EXERCISE OBJECTIVE — Your job is to return every line in the data holding the string "center".

RAW DATA —
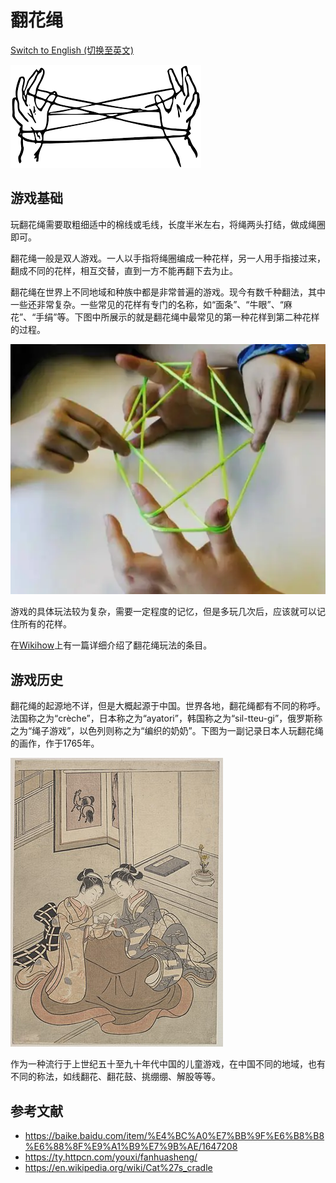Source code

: # 翻花绳

[Switch to English (切换至英文)](../../English/Games/Cat's%20Cradle.md)

![center | 500](../../_Images/wikipedia%20cradle.png)

## 游戏基础

玩翻花绳需要取粗细适中的棉线或毛线，长度半米左右，将绳两头打结，做成绳圈即可。

翻花绳一般是双人游戏。一人以手指将绳圈编成一种花样，另一人用手指接过来，翻成不同的花样，相互交替，直到一方不能再翻下去为止。

翻花绳在世界上不同地域和种族中都是非常普遍的游戏。现今有数千种翻法，其中一些还非常复杂。一些常见的花样有专门的名称，如“面条”、“牛眼”、“麻花”、“手绢”等。下图中所展示的就是翻花绳中最常见的第一种花样到第二种花样的过程。

![center | 500](../../_Images/cradle%201%20to%202.png)

游戏的具体玩法较为复杂，需要一定程度的记忆，但是多玩几次后，应该就可以记住所有的花样。

在[Wikihow](https://www.wikihow.com/Play-The-Cat%27s-Cradle-Game)上有一篇详细介绍了翻花绳玩法的条目。

## 游戏历史

翻花绳的起源地不详，但是大概起源于中国。世界各地，翻花绳都有不同的称呼。法国称之为“crèche”，日本称之为“ayatori”，韩国称之为“sil-tteu-gi”，俄罗斯称之为“绳子游戏”，以色列则称之为“编织的奶奶”。下图为一副记录日本人玩翻花绳的画作，作于1765年。

![center | 500](../../_Images/japan%20cradle.png)

作为一种流行于上世纪五十至九十年代中国的儿童游戏，在中国不同的地域，也有不同的称法，如线翻花、翻花鼓、挑绷绷、解股等等。

## 参考文献
- https://baike.baidu.com/item/%E4%BC%A0%E7%BB%9F%E6%B8%B8%E6%88%8F%E9%A1%B9%E7%9B%AE/1647208
- https://ty.httpcn.com/youxi/fanhuasheng/
- https://en.wikipedia.org/wiki/Cat%27s_cradle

TASK RESPONSE —
![center | 500](../../_Images/wikipedia%20cradle.png)
![center | 500](../../_Images/cradle%201%20to%202.png)
![center | 500](../../_Images/japan%20cradle.png)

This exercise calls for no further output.